15 thoughts on “Toddler-Friendly MP3 Player Navigates With Light

    1. Indeed, my 3 year old can navigate a ps4 easily.

      That is, he understands the movement on the controller reflects movement on the screen, in a entirely different plane of movement. His mum can’t achieve this! :D

      1. Yes, indeed children as small as they are are impressive in their way of appropriating our technologies. But specialists in very small children agree that screens are bad for them. So rather than giving him my old cell phone, it seemed more useful to help him develop his listening skills.

    1. Yes, the link points to a nice object, but it does not have the same objectives as those to which mine responds. The screen is not usable for a 3 year old child and therefore the choice of his reading is made difficult. This is what seemed interesting to me in my study for the ergonomics of the object I made. I had other ideas in mind too …

  1. This is a great idea. I think that all product designers should start out having to design interfaces that are useable with the simplest level of abstract thinking so that way of looking at interaction becomes the foundation of even their more complex work. It is an entire area of knowledge and expertise that HAD should explore further.

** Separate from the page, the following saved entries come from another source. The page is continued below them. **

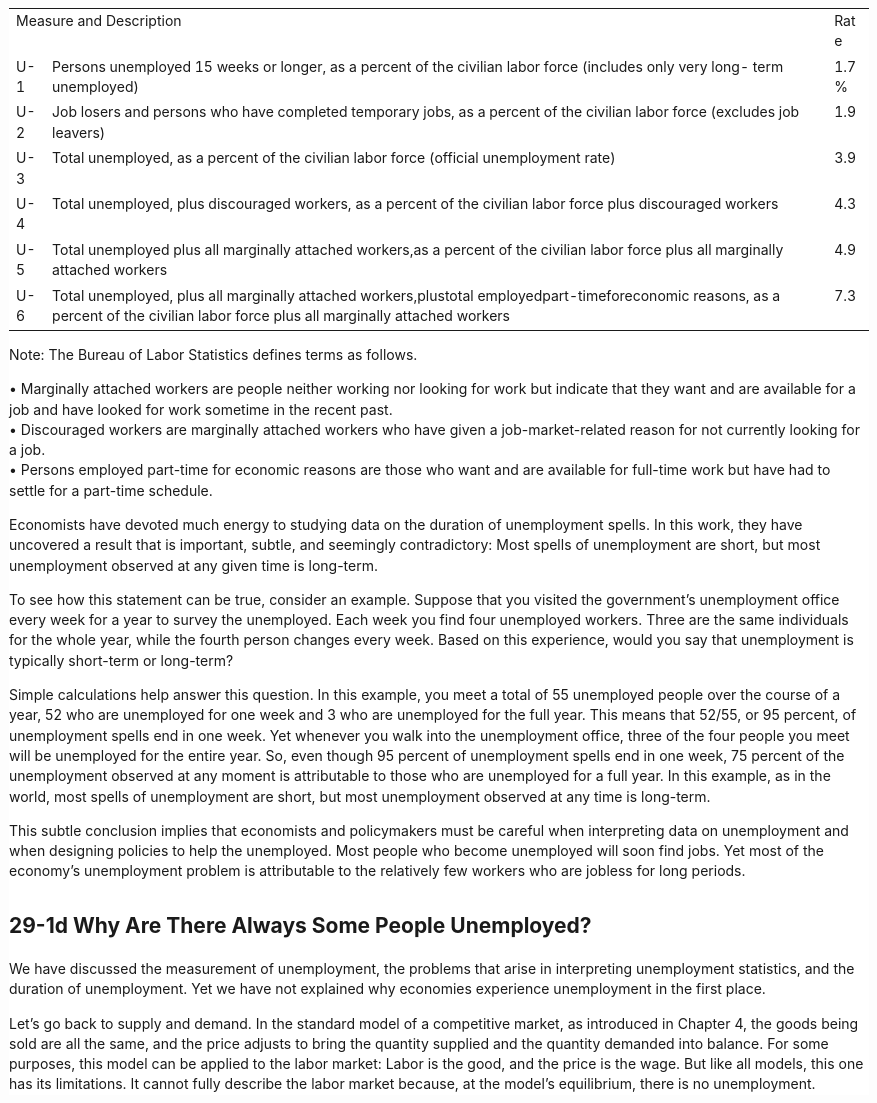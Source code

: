 <html><body><table><tr><td colspan="2">Measure and Description</td><td>Rate</td></tr><tr><td>U-1</td><td>Persons unemployed 15 weeks or longer, as a percent of the civilian labor force (includes only very long- term unemployed)</td><td>1.7%</td></tr><tr><td>U-2</td><td>Job losers and persons who have completed temporary jobs, as a percent of the civilian labor force (excludes job leavers)</td><td>1.9</td></tr><tr><td>U-3</td><td>Total unemployed, as a percent of the civilian labor force (official unemployment rate)</td><td>3.9</td></tr><tr><td>U-4</td><td>Total unemployed, plus discouraged workers, as a percent of the civilian labor force plus discouraged workers</td><td>4.3</td></tr><tr><td>U-5</td><td>Total unemployed plus all marginally attached workers,as a percent of the civilian labor force plus all marginally attached workers</td><td>4.9</td></tr><tr><td>U-6</td><td>Total unemployed, plus all marginally attached workers,plustotal employedpart-timeforeconomic reasons, as a percent of the civilian labor force plus all marginally attached workers</td><td>7.3</td></tr></table></body></html>  

Note: The Bureau of Labor Statistics defines terms as follows.  

• Marginally attached workers are people neither working nor looking for work but indicate that they want and are available for a job and have looked for work sometime in the recent past.   
• Discouraged workers are marginally attached workers who have given a job-market-related reason for not currently looking for a job.   
• Persons employed part-time for economic reasons are those who want and are available for full-time work but have had to settle for a part-time schedule.  

Economists have devoted much energy to studying data on the duration of unemployment spells. In this work, they have uncovered a result that is important, subtle, and seemingly contradictory: Most spells of unemployment are short, but most unemployment observed at any given time is long-term.  

To see how this statement can be true, consider an example. Suppose that you visited the government’s unemployment office every week for a year to survey the unemployed. Each week you find four unemployed workers. Three are the same individuals for the whole year, while the fourth person changes every week. Based on this experience, would you say that unemployment is typically short-term or long-term?  

Simple calculations help answer this question. In this example, you meet a total of 55 unemployed people over the course of a year, 52 who are unemployed for one week and 3 who are unemployed for the full year. This means that 52/55, or 95 percent, of unemployment spells end in one week. Yet whenever you walk into the unemployment office, three of the four people you meet will be unemployed for the entire year. So, even though 95 percent of unemployment spells end in one week, 75 percent of the unemployment observed at any moment is attributable to those who are unemployed for a full year. In this example, as in the world, most spells of unemployment are short, but most unemployment observed at any time is long-term.  

This subtle conclusion implies that economists and policymakers must be careful when interpreting data on unemployment and when designing policies to help the unemployed. Most people who become unemployed will soon find jobs. Yet most of the economy’s unemployment problem is attributable to the relatively few workers who are jobless for long periods.  

## 29-1d  Why Are There Always Some People Unemployed?  

We have discussed the measurement of unemployment, the problems that arise in interpreting unemployment statistics, and the duration of unemployment. Yet we have not explained why economies experience unemployment in the first place.  

Let’s go back to supply and demand. In the standard model of a competitive market, as introduced in Chapter 4, the goods being sold are all the same, and the price adjusts to bring the quantity supplied and the quantity demanded into balance. For some purposes, this model can be applied to the labor market: Labor is the good, and the price is the wage. But like all models, this one has its limitations. It cannot fully describe the labor market because, at the model’s equilibrium, there is no unemployment.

    1. If you don’t have kid or yours is teenager or older then go to nearest kids toys shop, or go through Amazon or ebay. You’d be amazed with how many different things for kids there are. My 11month old has few books with sounds she knows that if she pushes on red circle it will play music, some she likes some she doesn’t (she loves boogie-woogie on piano, jazz trumpet and metal guitar, she hates country if i play it the book goes flying lol). For friendly simple UIs you need imput from psychology/sociology/pedagogy/logopedy but its hard to get engineers and especially IT guys to listen to social/human sciences i’ve had so many “psychology/sociology is not science blahblahblah” from IT crowd its frustrating.

  2. Heyyyy… maybe one could build a simple interface for a vending machine that a toddler could use, then one just needs to stock it once a week and you’re good until the car keys verse… ;-)

    1. Yes ;) But this MP3 player should not replace reading accompanied by an adult. Note: the maximum volume and brightness of the LED ring is only adjustable by the parents.